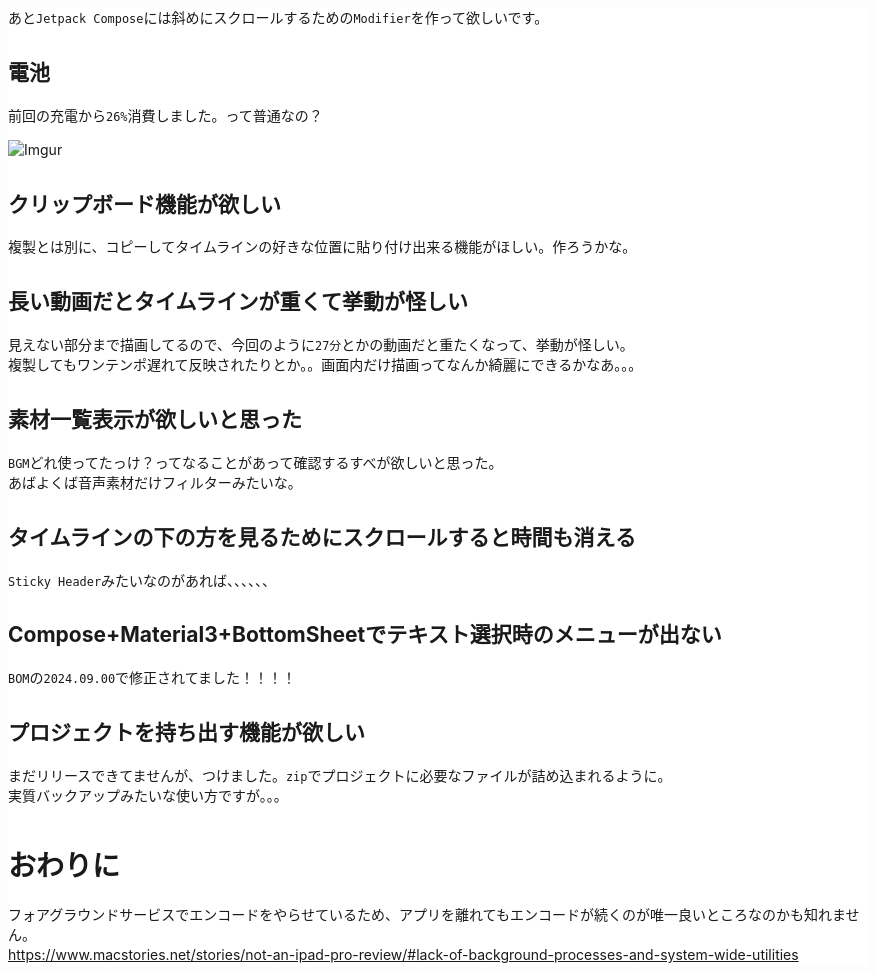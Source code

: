 あと`Jetpack Compose`には斜めにスクロールするための`Modifier`を作って欲しいです。

## 電池
前回の充電から`26%`消費しました。って普通なの？

![Imgur](https://i.imgur.com/MZNTUhC.png)

## クリップボード機能が欲しい
複製とは別に、コピーしてタイムラインの好きな位置に貼り付け出来る機能がほしい。作ろうかな。

## 長い動画だとタイムラインが重くて挙動が怪しい
見えない部分まで描画してるので、今回のように`27分`とかの動画だと重たくなって、挙動が怪しい。  
複製してもワンテンポ遅れて反映されたりとか。。画面内だけ描画ってなんか綺麗にできるかなあ。。。

## 素材一覧表示が欲しいと思った
`BGM`どれ使ってたっけ？ってなることがあって確認するすべが欲しいと思った。  
あばよくば音声素材だけフィルターみたいな。

## タイムラインの下の方を見るためにスクロールすると時間も消える
`Sticky Header`みたいなのがあれば、、、、、、

## Compose+Material3+BottomSheetでテキスト選択時のメニューが出ない
`BOM`の`2024.09.00`で修正されてました！！！！

## プロジェクトを持ち出す機能が欲しい
まだリリースできてませんが、つけました。`zip`でプロジェクトに必要なファイルが詰め込まれるように。  
実質バックアップみたいな使い方ですが。。。

# おわりに
フォアグラウンドサービスでエンコードをやらせているため、アプリを離れてもエンコードが続くのが唯一良いところなのかも知れません。  
https://www.macstories.net/stories/not-an-ipad-pro-review/#lack-of-background-processes-and-system-wide-utilities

────

Write out the data above precisely. Pictures stay out.

## Output for this task
Source code

: あと`Jetpack Compose`には斜めにスクロールするための`Modifier`を作って欲しいです。

## 電池
前回の充電から`26%`消費しました。って普通なの？

![Imgur](https://i.imgur.com/MZNTUhC.png)

## クリップボード機能が欲しい
複製とは別に、コピーしてタイムラインの好きな位置に貼り付け出来る機能がほしい。作ろうかな。

## 長い動画だとタイムラインが重くて挙動が怪しい
見えない部分まで描画してるので、今回のように`27分`とかの動画だと重たくなって、挙動が怪しい。  
複製してもワンテンポ遅れて反映されたりとか。。画面内だけ描画ってなんか綺麗にできるかなあ。。。

## 素材一覧表示が欲しいと思った
`BGM`どれ使ってたっけ？ってなることがあって確認するすべが欲しいと思った。  
あばよくば音声素材だけフィルターみたいな。

## タイムラインの下の方を見るためにスクロールすると時間も消える
`Sticky Header`みたいなのがあれば、、、、、、

## Compose+Material3+BottomSheetでテキスト選択時のメニューが出ない
`BOM`の`2024.09.00`で修正されてました！！！！

## プロジェクトを持ち出す機能が欲しい
まだリリースできてませんが、つけました。`zip`でプロジェクトに必要なファイルが詰め込まれるように。  
実質バックアップみたいな使い方ですが。。。

# おわりに
フォアグラウンドサービスでエンコードをやらせているため、アプリを離れてもエンコードが続くのが唯一良いところなのかも知れません。  
https://www.macstories.net/stories/not-an-ipad-pro-review/#lack-of-background-processes-and-system-wide-utilities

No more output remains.